Nowadays, I feel much more normal, but to large chunks of my world I don’t look normal: the friends, family and coworkers who knew me before transition now have to look at me a different way, and who knows what they think? And even beyond them, I’m tall for a woman, broad-shouldered…well, you get the picture.
But inside? Inside I feel right as rain.
I bring this up because of the recent controversy surrounding a very short word: cis. This word has apparently caused the Internet to catch fire and burn down. Well, at least my part of the internet–sure, it may only be a studio apartment with a kitchenette, but when there’s a fire it’s still quite alarming.
It all started with this post on Pam’s House Blend, and specifically this comment:
There has always been a certain amount of animosity between the L’s the G’s the B’s and the T’s. We all know this. When I start to tune out of a debate is when someone describes a whole group of our community as “cisgendered, transbigoted, privileged assholes”. Cisgendered is not even a word that gay men identify with but one created by people to single them out in a way that I personally find offensive and derogatory especially when used in this context. Not all white gay men are privileged, nor are they transphobic, lumping them in this category serves no purpose to a greater dialogue.
That’s how it started, but it didn’t end there. There was a huge pile-on in that thread about the use of cisgendered, followed by this thread at PHB (including this now-infamous comment) and then another follow-up at Questioning Transphobia and then the next thing you know cis isn’t allowed to be spoken at PHB but then it is (along with a–sorry, Autumn–“we need to struggle against the real oppressors” derail.) But by then it was all over the internet and even our old friend Carolyn-Ann had to check in.
All over a rather obscure Latin prefix. Color me impressed, I guessed: I mean, even the real c-word has four letters.
By now perhaps you are shaking your head: most likely in confusion. What is this cis you might wonder, and how may I get some? Or, maybe I should get rid of it? What, C.L., is the dish with cis?
It’s actually very simple. Cis– means not-trans.
That’s it.
Would, of course, that it would be so simple.
It comes from Latin, likely via biochemistry, where cis– and trans- are used to distinguish isomers from each other based on where the molecular bonds fall: on the same side, then cis (meaning within or on the same side), on opposite sides then trans (meaning across or on the other side.) The term has been kicking around for about two decades, but gained prominence thanks to Julia Serrano’s extensive use of cissexual in Whipping Girl, her groundbreaking work about transfeminism.
Julia does a much better job than me at talking about why cisgender/cissexual isn’t a pejorative word, so I’ll just quote her quoting Emi Koyama
I learned the words “cissexual,” “cissexist,” and “cisgender,” from trans activists who wanted to turn the table and define the words that describe non-transsexuals and non-transgenders rather than always being defined and described by them. By using the term “cissexual” and “cisgender,” they de-centralize the dominant group, exposing it as merely one possible alternative rather than the “norm” against which trans people are defined.
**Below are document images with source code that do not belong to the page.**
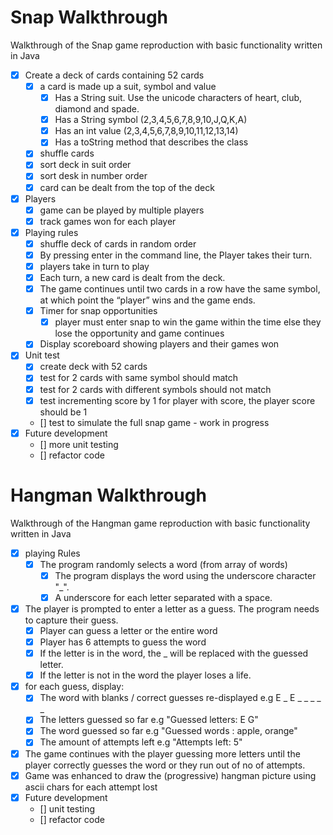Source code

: # Snap Walkthrough

Walkthrough of the Snap game reproduction with basic functionality written in Java

- [x] Create a deck of cards containing 52 cards
  - [x] a card is made up a suit, symbol and value
    - [x] Has a String suit. Use the unicode characters of heart, club, diamond and spade.
    - [x] Has a String symbol (2,3,4,5,6,7,8,9,10,J,Q,K,A)
    - [x] Has an int value (2,3,4,5,6,7,8,9,10,11,12,13,14)
    - [x] Has a toString method that describes the class
  - [x] shuffle cards
  - [x] sort deck in suit order
  - [x] sort desk in number order
  - [x] card can be dealt from the top of the deck
- [x] Players
  - [x] game can be played by multiple players
  - [x] track games won for each player
- [x] Playing rules
  - [x] shuffle deck of cards in random order
  - [x] By pressing enter in the command line, the Player takes their turn.
  - [x] players take in turn to play
  - [x] Each turn, a new card is dealt from the deck.
  - [x] The game continues until two cards in a row have the same symbol, at which point the “player” wins and the game ends.
  - [x] Timer for snap opportunities 
    - [x] player must enter snap to win the game within the time else they lose the opportunity and game continues
  - [x] Display scoreboard showing players and their games won
-[x] Unit test
  - [x] create deck with 52 cards
  - [x] test for 2 cards with same symbol should match
  - [x] test for 2 cards with different symbols should not match
  - [x] test incrementing score by 1 for player with score, the player score should be 1
  - [] test to simulate the full snap game - work in progress
-[x] Future development
    - [] more unit testing
    - [] refactor code
  

# Hangman Walkthrough

Walkthrough of the Hangman game reproduction with basic functionality written in Java

- [x] playing Rules
  - [x] The program randomly selects a word (from array of words)
    - [x] The program displays the word using the underscore character "_".
    - [x] A underscore for each letter separated with a space.
 - [x] The player is prompted to enter a letter as a guess. The program needs to capture their guess.
   - [x] Player can guess a letter or the entire word
   - [x] Player has 6 attempts to guess the word
   - [x] If the letter is in the word, the _ will be replaced with the guessed letter.
   - [x] If the letter is not in the word the player loses a life.
 - [x] for each guess, display:
   - [x] The word with blanks / correct guesses re-displayed e.g E _ E _ _ _ _ _
   - [x] The letters guessed so far e.g "Guessed letters: E G"
   - [x] The word guessed so far e.g "Guessed words : apple, orange"
   - [x] The amount of attempts left e.g "Attempts left: 5"
 - [x] The game continues with the player guessing more letters until the player correctly guesses the word or they run out of no of attempts.
 - [x] Game was enhanced to draw the (progressive) hangman picture using ascii chars for each attempt lost
- [x] Future development
  - [] unit testing
  - [] refactor code

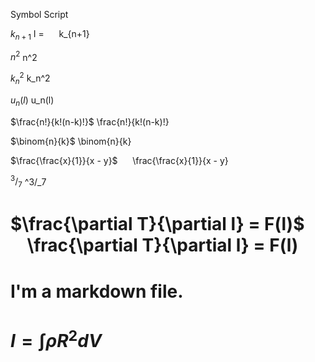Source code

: Symbol	            Script

$k_{n+1}$	I = &nbsp;&nbsp;&nbsp;&nbsp; k_{n+1}

$n^2$	              n^2

$k_n^2$	            k_n^2

$u_n(l)$            u_n(l)

$\frac{n!}{k!(n-k)!}$	  \frac{n!}{k!(n-k)!}

$\binom{n}{k}$	        \binom{n}{k}

$\frac{\frac{x}{1}}{x - y}$	&nbsp;&nbsp;&nbsp;&nbsp; \frac{\frac{x}{1}}{x - y}

$^3/_7$	                          ^3/_7

# $\frac{\partial T}{\partial l} = F(l)$ &nbsp;&nbsp;&nbsp;&nbsp;\frac{\partial T}{\partial l} = F(l)

# I'm a markdown file.

# $I = \int \rho R^{2} dV$


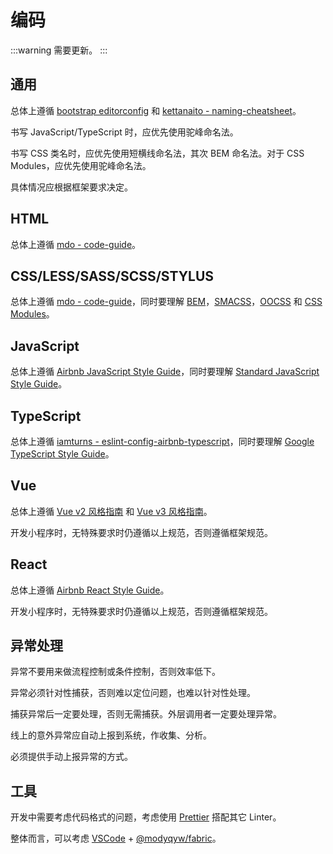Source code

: # 编码

:::warning
需要更新。
:::

## 通用

总体上遵循 [bootstrap editorconfig](https://github.com/twbs/bootstrap/blob/main/.editorconfig) 和 [kettanaito - naming-cheatsheet](https://github.com/kettanaito/naming-cheatsheet)。

书写 JavaScript/TypeScript 时，应优先使用驼峰命名法。

书写 CSS 类名时，应优先使用短横线命名法，其次 BEM 命名法。对于 CSS Modules，应优先使用驼峰命名法。

具体情况应根据框架要求决定。

## HTML

总体上遵循 [mdo - code-guide](https://codeguide.co/)。

## CSS/LESS/SASS/SCSS/STYLUS

总体上遵循 [mdo - code-guide](https://codeguide.co/)，同时要理解 [BEM](http://getbem.com/)，[SMACSS](http://smacss.com/)，[OOCSS](https://www.keycdn.com/blog/oocss#what-is-oocss) 和 [CSS Modules](https://github.com/css-modules/css-modules#readme)。

## JavaScript

总体上遵循 [Airbnb JavaScript Style Guide](https://github.com/airbnb/javascript#readme)，同时要理解 [Standard JavaScript Style Guide](https://standardjs.com/)。

## TypeScript

总体上遵循 [iamturns - eslint-config-airbnb-typescript](https://github.com/iamturns/eslint-config-airbnb-typescript#readme)，同时要理解 [Google TypeScript Style Guide](https://github.com/google/gts#readme)。

## Vue

总体上遵循 [Vue v2 风格指南](https://cn.vuejs.org/v2/style-guide/) 和 [Vue v3 风格指南](https://v3.cn.vuejs.org/style-guide/)。

开发小程序时，无特殊要求时仍遵循以上规范，否则遵循框架规范。

## React

总体上遵循 [Airbnb React Style Guide](https://github.com/airbnb/javascript/tree/master/react#readme)。

开发小程序时，无特殊要求时仍遵循以上规范，否则遵循框架规范。

## 异常处理

异常不要用来做流程控制或条件控制，否则效率低下。

异常必须针对性捕获，否则难以定位问题，也难以针对性处理。

捕获异常后一定要处理，否则无需捕获。外层调用者一定要处理异常。

线上的意外异常应自动上报到系统，作收集、分析。

必须提供手动上报异常的方式。

## 工具

开发中需要考虑代码格式的问题，考虑使用 [Prettier](https://prettier.io/) 搭配其它 Linter。

整体而言，可以考虑 [VSCode](https://code.visualstudio.com/docs) + [@modyqyw/fabric](https://github.com/ModyQyW/fabric)。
I don’t expect the word to come into common usage anytime soon, but I felt it was an interesting concept – a feminist one, in fact – which is why I am using it.
Yet as the brouhaha above shows, a lot of people–cis people, natch–seem to somehow feel that somehow it is pejorative. That somehow trans people are forcing an identity onto non-trans folk. That somehow it lumps them in with all the other bigots out there–racists, homophobes, chauvinists.
To which I say: you bet your ass it does. That’s the point.
By which I mean not that all cis people are bigots, but rather that they belong to a bigoted power structure. So do I. So do we all–we are all caught in the trap of kyriarchy, and pretending not to see the chains that bind us doesn’t make them not exist.
The thing is, there are privileges to being not trans–I doubt much that anyone is going to fight about that. I’m just going to refuse to agree that one of them is the right to be normal.
Because that’s what it comes down to. I’d have no problem ditching the term cis in favor of another term for people who aren’t trans; I’m just not going to concede that we don’t need one. Because every time I write not-trans instead of cis, I’m calling attention to myself; I’m pointing out that I’m the weird one, the one with a problem, the one that needs to be differentiated. And fuck it, I’m just not going to put up with that forever.
It does not invalidate other axes of oppression to demonstrate that another one exists. Kyriarchy is complicated; it is devilishly difficult to sort out. But that does not refute it’s existence–quite the contrary.
Now, it may well be true that cis is a unique term in one respect: it is being used by a disprivileged minority as a term for a privileged majority–some would say, forced upon a majority. This seems pretty different from some of the other terms that have evolved out of usage, like homosexual or heterosexual–in both of those cases, they were conceived by the privileged majority as decentering terms. But again, I say: good. Because we should celebrate the fact that so many people of privilege (cissexist privilege, that is) are willing to decenter themselves based on the suggestion of a disprivileged group. That’s not tyranny: it’s progress.
Telling other people what normal should be is where the tyranny begins.